→ PROBLEM DETAILS:
Below are some records. Copy every line in them that holds "tudo".

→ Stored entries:
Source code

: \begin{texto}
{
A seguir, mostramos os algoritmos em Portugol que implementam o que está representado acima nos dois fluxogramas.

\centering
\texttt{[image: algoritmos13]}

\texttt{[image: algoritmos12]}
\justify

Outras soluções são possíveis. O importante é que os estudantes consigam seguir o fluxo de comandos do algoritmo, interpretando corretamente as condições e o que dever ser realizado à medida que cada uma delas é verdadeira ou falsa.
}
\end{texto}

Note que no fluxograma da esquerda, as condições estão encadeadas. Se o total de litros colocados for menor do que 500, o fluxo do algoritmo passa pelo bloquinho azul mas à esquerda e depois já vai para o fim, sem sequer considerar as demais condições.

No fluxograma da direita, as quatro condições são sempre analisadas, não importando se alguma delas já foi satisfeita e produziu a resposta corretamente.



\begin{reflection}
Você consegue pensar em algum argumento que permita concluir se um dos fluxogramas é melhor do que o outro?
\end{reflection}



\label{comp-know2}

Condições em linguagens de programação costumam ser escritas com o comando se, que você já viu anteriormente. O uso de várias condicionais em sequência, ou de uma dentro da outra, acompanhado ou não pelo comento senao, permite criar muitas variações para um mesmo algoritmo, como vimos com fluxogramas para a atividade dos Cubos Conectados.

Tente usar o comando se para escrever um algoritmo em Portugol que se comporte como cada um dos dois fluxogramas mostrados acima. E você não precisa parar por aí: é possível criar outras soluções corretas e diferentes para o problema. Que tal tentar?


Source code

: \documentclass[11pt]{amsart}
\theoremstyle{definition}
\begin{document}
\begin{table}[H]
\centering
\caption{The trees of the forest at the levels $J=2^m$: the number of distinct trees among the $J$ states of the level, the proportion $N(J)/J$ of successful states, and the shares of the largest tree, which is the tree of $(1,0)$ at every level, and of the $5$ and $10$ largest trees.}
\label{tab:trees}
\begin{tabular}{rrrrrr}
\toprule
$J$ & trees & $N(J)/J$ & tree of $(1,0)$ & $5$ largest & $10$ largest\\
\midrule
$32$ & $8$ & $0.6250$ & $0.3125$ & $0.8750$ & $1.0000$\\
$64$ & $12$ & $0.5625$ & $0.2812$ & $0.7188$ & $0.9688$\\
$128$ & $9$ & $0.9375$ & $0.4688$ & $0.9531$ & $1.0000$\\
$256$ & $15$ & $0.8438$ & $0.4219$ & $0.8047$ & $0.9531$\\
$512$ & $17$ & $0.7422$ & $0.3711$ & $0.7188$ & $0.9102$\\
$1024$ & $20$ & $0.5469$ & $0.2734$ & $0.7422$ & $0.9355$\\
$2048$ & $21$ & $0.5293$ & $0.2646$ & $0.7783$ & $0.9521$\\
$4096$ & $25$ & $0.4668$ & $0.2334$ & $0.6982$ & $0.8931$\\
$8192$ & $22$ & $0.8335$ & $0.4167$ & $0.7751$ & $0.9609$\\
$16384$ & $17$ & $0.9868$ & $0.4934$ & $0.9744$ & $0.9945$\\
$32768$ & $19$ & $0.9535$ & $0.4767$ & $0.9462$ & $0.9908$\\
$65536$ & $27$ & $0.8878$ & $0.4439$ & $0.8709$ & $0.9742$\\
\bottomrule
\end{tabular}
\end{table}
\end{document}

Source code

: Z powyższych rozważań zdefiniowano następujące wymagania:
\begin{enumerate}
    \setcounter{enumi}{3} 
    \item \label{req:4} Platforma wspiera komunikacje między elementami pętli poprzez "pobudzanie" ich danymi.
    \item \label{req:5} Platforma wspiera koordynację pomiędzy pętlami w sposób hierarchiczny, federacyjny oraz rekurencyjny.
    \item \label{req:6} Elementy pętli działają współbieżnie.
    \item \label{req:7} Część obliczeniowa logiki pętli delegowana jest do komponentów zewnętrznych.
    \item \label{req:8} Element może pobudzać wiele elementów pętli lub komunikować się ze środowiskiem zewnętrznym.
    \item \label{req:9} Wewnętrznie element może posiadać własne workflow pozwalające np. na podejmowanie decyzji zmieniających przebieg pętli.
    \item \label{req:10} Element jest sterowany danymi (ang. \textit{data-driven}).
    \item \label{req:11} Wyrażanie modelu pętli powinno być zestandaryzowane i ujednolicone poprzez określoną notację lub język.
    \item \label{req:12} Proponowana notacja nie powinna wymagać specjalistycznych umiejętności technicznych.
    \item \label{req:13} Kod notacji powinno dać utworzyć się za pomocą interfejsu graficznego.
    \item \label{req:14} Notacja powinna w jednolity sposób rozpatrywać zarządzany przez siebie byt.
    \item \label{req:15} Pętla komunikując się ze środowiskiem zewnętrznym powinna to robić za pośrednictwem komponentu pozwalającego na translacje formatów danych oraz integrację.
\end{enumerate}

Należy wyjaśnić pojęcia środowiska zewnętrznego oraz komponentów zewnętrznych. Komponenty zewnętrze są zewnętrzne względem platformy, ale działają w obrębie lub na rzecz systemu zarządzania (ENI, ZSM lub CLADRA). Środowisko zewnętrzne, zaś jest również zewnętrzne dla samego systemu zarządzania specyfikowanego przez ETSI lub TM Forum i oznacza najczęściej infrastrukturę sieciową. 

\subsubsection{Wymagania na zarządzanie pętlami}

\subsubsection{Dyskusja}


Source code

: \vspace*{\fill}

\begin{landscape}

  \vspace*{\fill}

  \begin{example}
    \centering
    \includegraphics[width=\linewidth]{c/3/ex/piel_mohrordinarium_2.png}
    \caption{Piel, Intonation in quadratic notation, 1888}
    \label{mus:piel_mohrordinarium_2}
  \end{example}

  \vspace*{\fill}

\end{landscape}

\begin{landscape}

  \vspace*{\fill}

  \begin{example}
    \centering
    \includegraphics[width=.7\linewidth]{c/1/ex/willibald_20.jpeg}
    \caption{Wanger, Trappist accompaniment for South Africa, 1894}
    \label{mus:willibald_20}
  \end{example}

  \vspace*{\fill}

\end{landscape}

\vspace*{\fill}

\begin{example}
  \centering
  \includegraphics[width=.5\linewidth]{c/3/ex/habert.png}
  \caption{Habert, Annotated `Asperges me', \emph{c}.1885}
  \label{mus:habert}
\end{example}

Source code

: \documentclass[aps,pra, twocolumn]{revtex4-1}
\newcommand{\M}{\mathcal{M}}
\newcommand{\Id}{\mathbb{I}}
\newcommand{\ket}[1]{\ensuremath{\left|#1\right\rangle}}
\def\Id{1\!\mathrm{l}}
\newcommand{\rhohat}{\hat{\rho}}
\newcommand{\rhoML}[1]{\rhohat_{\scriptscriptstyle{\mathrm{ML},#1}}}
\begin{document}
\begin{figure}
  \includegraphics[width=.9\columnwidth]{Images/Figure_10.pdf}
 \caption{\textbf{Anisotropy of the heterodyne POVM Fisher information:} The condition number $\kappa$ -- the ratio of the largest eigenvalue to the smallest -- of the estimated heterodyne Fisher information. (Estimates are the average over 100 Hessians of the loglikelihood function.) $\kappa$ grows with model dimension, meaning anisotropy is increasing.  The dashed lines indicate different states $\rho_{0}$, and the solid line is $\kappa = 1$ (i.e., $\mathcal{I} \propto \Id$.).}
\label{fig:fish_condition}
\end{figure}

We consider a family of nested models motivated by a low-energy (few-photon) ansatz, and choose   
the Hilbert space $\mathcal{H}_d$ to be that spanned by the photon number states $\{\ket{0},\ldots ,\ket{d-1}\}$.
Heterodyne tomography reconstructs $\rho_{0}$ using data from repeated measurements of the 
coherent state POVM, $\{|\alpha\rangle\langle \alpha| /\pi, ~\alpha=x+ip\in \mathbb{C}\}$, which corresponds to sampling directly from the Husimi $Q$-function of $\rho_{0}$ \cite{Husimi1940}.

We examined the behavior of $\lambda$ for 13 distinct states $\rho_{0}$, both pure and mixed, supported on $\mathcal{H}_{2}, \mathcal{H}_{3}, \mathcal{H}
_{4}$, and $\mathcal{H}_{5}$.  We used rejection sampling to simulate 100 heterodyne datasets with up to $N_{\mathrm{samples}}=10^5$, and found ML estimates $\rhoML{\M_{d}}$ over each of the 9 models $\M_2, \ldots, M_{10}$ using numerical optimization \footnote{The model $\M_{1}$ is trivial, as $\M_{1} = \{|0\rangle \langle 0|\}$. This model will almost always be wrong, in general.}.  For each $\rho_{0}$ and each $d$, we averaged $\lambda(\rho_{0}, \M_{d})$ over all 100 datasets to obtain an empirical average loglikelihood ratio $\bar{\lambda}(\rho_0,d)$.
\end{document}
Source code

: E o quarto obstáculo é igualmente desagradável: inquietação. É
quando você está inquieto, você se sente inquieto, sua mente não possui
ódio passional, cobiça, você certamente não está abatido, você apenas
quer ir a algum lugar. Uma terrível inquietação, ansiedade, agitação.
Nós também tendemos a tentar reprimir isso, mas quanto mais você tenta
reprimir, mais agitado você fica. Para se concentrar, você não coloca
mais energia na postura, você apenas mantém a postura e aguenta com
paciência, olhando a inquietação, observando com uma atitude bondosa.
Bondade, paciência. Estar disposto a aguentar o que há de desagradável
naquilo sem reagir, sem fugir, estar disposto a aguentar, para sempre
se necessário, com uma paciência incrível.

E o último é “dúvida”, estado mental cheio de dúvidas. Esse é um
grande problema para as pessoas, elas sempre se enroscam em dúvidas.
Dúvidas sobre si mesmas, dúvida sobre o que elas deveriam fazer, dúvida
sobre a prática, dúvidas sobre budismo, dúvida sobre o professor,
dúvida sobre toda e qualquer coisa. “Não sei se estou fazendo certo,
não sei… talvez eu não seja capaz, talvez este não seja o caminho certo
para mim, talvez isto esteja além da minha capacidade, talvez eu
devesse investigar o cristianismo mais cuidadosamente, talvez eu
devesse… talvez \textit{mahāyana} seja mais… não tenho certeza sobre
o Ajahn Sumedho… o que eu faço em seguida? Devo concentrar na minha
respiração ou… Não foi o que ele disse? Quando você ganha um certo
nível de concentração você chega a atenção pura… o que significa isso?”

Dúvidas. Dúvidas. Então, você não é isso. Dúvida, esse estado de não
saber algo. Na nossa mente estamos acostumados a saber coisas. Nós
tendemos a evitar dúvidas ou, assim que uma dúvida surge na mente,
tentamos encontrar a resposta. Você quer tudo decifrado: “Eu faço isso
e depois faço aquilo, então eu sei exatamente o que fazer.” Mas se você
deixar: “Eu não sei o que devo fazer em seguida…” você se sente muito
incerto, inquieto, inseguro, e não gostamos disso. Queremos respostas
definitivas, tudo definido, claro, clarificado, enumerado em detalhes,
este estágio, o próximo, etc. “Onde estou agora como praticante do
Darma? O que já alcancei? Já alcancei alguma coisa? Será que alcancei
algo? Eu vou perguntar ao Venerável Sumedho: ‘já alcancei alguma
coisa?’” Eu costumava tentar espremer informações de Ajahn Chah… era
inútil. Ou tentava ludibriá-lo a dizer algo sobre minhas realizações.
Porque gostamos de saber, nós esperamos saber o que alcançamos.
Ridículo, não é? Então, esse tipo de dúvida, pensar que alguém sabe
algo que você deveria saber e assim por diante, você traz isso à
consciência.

→ YOUR SOLUTION:
tentamos encontrar a resposta. Você quer tudo decifrado: “Eu faço isso
definitivas, tudo definido, claro, clarificado, enumerado em detalhes,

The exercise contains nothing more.